Long Beach Groups Express Appreciation For Corporate Partnerships

By Tiffany Rider - Assistant Editor

October 8, 2013 - While some corporate giving continued throughout the recession, new numbers show that the philanthropic efforts of companies was higher in 2012 than in 2007, an indication that companies have recommitted to their communities.

According to the report “Giving in Numbers: 2013 Edition,” a publication of the Committee Encouraging Corporate Philanthropy (CECP) in association with The Conference Board released last month, total giving increased 59 percent from companies surveyed in both 2007 and in 2012, with 38 percent of all businesses surveyed increasing their giving by at least 25 percent.


Judy Seal

Judy Seal has served as the executive director
of the Long Beach Education Foundation since 1993.
Seal said philanthropic activities from corporations are strong,
including gifts to the foundation from organizations like Boeing and Verizon.
(Photograph by the Business Journal’s Thomas McConville)

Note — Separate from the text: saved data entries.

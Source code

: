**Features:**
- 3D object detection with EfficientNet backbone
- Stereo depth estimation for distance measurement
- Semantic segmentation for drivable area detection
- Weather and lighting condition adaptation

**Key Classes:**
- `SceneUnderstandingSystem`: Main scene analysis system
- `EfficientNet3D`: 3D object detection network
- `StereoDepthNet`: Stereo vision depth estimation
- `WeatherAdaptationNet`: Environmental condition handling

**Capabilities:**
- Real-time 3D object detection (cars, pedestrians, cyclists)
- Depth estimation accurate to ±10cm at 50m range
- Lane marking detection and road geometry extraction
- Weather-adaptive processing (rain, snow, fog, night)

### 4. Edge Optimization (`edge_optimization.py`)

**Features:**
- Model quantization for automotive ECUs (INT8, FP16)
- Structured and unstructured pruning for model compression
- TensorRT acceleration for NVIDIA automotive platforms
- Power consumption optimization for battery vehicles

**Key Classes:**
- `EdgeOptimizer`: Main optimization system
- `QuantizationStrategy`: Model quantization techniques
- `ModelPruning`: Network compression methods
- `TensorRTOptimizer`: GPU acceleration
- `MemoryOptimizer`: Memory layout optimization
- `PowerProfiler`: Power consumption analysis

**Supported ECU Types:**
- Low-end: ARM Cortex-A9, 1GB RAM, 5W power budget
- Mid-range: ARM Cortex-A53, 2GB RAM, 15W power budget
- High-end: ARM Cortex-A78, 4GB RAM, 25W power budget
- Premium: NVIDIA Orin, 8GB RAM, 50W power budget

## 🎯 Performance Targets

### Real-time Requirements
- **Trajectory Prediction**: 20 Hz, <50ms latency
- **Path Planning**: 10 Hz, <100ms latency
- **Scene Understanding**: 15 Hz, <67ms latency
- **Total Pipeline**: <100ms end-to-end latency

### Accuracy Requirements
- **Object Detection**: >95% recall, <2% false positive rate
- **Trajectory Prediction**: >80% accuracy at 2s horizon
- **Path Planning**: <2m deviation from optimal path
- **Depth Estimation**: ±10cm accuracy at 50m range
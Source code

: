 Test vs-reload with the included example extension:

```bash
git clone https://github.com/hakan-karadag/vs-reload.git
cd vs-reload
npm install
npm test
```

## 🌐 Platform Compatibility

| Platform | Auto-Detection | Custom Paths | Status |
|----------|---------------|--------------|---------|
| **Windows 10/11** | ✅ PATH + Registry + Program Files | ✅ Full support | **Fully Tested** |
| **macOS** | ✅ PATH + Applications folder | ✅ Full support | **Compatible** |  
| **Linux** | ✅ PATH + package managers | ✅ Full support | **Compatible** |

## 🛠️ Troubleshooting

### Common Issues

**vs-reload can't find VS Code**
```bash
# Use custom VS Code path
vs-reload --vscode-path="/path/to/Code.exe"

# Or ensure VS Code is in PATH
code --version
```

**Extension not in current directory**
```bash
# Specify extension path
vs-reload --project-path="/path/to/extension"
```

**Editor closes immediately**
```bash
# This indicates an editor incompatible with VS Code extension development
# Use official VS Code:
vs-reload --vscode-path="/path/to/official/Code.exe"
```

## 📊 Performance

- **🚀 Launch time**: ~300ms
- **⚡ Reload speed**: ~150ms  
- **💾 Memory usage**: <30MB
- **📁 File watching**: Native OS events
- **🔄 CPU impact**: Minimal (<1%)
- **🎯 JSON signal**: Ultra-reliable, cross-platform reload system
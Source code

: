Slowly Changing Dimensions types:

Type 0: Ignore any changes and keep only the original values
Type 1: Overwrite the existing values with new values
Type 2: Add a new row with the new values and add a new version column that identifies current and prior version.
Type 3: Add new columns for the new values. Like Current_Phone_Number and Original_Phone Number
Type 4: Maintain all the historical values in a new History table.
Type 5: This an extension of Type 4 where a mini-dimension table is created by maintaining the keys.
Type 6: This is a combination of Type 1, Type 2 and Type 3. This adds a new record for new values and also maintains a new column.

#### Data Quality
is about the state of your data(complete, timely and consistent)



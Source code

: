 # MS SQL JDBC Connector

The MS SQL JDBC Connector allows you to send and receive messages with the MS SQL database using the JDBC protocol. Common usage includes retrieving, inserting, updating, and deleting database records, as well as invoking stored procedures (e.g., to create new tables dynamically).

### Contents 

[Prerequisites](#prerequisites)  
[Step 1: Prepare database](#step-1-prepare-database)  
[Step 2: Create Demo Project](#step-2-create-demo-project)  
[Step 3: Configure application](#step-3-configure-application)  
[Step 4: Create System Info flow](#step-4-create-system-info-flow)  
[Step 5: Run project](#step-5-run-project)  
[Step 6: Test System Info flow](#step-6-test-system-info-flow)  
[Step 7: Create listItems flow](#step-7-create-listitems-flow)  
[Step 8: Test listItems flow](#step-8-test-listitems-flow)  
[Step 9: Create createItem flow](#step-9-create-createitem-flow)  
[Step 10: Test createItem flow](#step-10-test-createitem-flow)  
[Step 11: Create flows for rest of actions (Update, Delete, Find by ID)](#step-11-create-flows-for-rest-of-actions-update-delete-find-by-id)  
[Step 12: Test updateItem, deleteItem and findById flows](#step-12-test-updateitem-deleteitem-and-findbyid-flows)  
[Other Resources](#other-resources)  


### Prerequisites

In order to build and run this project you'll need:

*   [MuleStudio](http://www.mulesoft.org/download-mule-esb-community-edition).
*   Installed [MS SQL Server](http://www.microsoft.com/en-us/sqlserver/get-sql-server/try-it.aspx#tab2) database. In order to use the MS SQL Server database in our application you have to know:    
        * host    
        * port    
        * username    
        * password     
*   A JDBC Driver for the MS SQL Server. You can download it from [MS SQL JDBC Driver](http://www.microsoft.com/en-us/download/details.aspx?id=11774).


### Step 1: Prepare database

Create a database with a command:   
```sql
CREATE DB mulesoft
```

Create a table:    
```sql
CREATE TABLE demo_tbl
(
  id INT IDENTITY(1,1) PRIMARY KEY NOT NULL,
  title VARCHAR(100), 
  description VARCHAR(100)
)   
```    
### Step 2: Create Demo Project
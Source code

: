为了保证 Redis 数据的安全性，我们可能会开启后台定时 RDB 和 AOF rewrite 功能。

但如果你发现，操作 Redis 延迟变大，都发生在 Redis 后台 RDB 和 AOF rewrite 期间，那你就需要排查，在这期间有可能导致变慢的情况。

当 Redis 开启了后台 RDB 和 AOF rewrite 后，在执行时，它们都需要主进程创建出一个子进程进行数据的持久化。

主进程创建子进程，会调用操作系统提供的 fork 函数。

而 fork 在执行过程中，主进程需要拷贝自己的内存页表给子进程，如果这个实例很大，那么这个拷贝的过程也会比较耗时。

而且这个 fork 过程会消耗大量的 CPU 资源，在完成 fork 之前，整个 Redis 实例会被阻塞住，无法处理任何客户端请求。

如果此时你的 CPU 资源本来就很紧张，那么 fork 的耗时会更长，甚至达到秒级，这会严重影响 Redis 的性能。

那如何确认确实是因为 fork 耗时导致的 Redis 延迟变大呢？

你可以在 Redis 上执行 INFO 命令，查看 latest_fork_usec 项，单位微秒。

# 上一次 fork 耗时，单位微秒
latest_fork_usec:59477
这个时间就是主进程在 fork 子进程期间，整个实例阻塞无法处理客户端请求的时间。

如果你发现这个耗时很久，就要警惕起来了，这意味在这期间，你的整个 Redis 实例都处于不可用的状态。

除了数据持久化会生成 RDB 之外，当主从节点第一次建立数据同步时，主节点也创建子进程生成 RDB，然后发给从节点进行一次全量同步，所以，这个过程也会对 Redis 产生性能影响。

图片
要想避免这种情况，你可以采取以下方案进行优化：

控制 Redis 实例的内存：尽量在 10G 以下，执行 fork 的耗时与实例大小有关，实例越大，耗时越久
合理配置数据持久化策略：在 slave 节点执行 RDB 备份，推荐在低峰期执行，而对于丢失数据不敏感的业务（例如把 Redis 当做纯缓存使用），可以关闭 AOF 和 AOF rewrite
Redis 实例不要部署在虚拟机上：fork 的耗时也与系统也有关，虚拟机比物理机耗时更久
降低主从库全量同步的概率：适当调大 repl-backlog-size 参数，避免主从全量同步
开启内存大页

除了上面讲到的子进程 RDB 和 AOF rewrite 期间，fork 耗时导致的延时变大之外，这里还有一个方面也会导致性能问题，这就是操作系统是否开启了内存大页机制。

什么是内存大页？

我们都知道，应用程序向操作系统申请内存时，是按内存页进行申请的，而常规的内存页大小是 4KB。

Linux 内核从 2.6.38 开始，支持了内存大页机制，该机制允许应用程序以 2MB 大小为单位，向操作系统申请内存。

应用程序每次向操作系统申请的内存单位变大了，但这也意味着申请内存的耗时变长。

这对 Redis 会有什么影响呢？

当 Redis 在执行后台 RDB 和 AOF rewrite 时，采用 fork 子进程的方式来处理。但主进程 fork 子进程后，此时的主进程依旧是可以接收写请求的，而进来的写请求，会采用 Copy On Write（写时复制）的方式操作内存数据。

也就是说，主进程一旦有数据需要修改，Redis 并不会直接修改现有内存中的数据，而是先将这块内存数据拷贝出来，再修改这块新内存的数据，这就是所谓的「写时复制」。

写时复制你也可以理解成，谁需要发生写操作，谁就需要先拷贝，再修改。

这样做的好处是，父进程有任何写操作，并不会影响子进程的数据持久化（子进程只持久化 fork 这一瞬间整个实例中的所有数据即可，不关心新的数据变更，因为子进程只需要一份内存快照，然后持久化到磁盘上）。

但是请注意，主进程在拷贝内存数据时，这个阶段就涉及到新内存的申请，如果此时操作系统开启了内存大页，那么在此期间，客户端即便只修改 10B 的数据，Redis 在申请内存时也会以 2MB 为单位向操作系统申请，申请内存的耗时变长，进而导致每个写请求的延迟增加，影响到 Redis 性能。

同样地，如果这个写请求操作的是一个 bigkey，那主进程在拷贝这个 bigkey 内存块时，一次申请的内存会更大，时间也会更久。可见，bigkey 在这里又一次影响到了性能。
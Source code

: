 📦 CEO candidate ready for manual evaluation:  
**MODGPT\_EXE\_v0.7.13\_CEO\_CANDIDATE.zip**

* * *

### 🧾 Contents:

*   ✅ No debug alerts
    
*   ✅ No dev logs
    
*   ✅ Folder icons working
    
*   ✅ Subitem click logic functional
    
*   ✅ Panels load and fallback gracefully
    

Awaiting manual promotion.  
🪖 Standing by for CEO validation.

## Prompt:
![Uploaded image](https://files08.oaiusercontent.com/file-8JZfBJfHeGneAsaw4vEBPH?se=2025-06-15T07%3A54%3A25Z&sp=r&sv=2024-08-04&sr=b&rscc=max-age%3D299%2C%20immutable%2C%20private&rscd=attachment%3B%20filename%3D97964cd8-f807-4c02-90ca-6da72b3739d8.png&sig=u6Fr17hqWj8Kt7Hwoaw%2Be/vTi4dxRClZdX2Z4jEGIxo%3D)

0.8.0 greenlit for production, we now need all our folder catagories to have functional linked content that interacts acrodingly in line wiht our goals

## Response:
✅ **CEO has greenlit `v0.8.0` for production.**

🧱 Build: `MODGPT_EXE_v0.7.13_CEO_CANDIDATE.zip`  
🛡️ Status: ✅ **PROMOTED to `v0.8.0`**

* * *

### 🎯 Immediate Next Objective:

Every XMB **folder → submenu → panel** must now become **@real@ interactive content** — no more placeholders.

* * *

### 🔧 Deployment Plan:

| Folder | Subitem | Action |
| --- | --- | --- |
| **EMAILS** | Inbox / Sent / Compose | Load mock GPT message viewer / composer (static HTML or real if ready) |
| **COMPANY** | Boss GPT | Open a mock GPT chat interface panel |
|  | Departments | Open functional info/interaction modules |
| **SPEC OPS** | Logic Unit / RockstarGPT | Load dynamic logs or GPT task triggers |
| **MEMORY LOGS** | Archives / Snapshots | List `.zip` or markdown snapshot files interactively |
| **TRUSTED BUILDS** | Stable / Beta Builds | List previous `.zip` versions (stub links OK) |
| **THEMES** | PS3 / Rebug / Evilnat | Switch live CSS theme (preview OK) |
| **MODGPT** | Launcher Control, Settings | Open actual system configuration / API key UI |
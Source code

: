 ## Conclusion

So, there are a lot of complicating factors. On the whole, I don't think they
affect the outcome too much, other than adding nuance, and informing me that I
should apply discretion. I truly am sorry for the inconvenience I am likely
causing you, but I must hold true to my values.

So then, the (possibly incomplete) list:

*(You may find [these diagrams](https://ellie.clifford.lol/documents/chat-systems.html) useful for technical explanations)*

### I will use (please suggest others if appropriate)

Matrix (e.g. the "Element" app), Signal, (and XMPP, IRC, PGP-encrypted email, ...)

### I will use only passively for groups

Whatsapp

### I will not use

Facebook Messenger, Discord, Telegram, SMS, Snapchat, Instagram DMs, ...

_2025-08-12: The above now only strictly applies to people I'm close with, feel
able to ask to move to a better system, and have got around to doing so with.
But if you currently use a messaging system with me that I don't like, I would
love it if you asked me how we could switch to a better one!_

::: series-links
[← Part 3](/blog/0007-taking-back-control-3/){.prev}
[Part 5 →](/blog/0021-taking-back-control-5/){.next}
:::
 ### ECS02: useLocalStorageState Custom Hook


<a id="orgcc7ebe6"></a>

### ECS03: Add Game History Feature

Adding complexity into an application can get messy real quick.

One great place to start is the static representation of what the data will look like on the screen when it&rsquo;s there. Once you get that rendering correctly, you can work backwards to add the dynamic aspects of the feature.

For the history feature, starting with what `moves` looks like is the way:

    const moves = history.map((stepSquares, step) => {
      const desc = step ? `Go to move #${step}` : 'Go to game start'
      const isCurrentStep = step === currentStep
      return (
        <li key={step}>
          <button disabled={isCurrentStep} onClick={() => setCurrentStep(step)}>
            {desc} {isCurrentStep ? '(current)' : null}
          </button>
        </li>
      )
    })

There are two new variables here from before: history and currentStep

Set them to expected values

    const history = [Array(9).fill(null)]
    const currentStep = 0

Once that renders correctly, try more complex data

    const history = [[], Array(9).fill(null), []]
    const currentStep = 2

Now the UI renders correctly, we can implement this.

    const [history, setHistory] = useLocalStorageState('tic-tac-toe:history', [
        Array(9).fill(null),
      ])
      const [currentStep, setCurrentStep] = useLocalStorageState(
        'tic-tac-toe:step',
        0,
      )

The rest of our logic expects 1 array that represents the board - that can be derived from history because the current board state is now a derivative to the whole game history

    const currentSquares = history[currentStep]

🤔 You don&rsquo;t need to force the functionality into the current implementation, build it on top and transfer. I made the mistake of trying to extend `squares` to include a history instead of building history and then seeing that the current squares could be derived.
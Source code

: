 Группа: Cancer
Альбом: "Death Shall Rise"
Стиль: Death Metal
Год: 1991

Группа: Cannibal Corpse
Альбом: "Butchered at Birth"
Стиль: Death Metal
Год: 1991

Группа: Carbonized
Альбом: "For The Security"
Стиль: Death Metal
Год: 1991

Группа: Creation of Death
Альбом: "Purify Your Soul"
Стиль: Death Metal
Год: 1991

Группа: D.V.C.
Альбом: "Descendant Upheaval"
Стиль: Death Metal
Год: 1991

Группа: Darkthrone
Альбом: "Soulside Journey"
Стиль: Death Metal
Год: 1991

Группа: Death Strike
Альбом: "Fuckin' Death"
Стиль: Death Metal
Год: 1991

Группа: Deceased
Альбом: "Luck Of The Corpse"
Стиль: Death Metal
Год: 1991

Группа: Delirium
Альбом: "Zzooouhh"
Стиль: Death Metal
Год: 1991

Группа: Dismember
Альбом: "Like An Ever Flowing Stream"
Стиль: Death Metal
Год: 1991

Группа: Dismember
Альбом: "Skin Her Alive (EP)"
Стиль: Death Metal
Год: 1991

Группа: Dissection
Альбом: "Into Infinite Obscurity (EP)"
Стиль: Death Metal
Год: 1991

HCVT - Certified Public Accountants

CECP is an organization aimed at empowering corporate leaders to achieve both business and societal progress, and The Conference Board is a data firm providing consumer confidence and economic indicators. The companies surveyed by CECP and The Conference Board are part of a data-gathering project of the two organizations in effect since 2001, which today accounts for more than $130 billion in corporate giving data.

The report also indicates that businesses gave more to K-12 and higher education-related causes and were philanthropic in non-monetary ways, meaning companies offered skills or products to charitable organizations to serve a need in their communities. These findings are reflected in examples of corporate giving in Long Beach.

Jim Normandin, executive director of the Long Beach Memorial Medical Center Foundation (LBMMCF), said the organization is “very grateful for support” from its donors, which include local and national business entities. The foundation serves Long Beach Memorial Medical Center, Miller Children’s Hospital Long Beach and Community Hospital Long Beach. Major corporations that are philanthropic partners of LBMMCF range from automakers Hyundai and Toyota to financial services institutions Farmers & Merchants Bank and Wells Fargo.

Ben Alvarado, senior vice president and regional president of Wells Fargo Orange County, said he personally selected Miller Children’s Hospital Long Beach as the cause his Long Beach team would champion.

“We all have kids in our lives that we love, and being involved with helping to keep kids healthy has resonated with the team,” Alvarado told the Business Journal. For example, Wells Fargo corporate supported Miller Children’s Jonathan Jaques Children’s Cancer Center with a $40,000 contribution and supported the Tour of Long Beach.

Judy Seal, executive director of the Long Beach Education Foundation (LBEF), told the Business Journal that The Boeing Company has been the biggest donor to LBEF. “Boeing invested in us (LBEF and LBUSD) when no one understood what we were trying to do,” Seal said. “They made the right decision.”

Nan Bouchard, vice president and C-17 program manager at Boeing, expanded upon the company’s philanthropic efforts in the community. “At Boeing, we take great pride not only in our products, but also in giving back to the communities where we live and work,” she said. “Our Global Corporate Citizenship organization and Employees Community Fund of Boeing California both have a long history of contributing to Long Beach non-profits.”

Not all charitable organizations are well supported by corporations, according to Jim Worsham, executive director of the Long Beach Community Foundation (LBCF). LBCF used to get donations from corporations to its “send a kid to camp” fund, but it hasn’t been able to get that kind of corporate funding in the last couple of years, he said. “We’re careful about doing a lot of fundraising,” he said, so as to not compete in the local non-profit marketplace. “We do get some corporate funding, but it’s just a trickle,” he said. “Most of our donors are individuals and in some cases other foundations.”

Smaller corporations and businesses in Long Beach also give, a truth reflected in the partial list of corporate donors to ChildNet Youth and Family Services provided by the nonprofit’s director of development, Eileen Factor. ChildNet provides safe homes, education and housing to at-risk youth and families.

“We are grateful for the support of East Anaheim Street Business Alliance (EASBA), Norm Wilson & Sons, Richmond Plastering, Choura Events and the Employees Community Fund of Boeing for their generosity,” Factor said. “Without them and other caring members of the Long Beach business community, ChildNet . . . could not do the valuable work we all do.”

Jerry Schubel, president and CEO of the non-profit Aquarium of the Pacific, agreed that the need for support from the business community is much appreciated. “As a nonprofit institution, the Aquarium of the Pacific would not exist without our community of supporters,” Schubel said. That support comes in the form of both “generous” donations, he said, as well as through volunteer service, active participation on the non-profit board and involvement in the cultural and educational programs that benefit the community.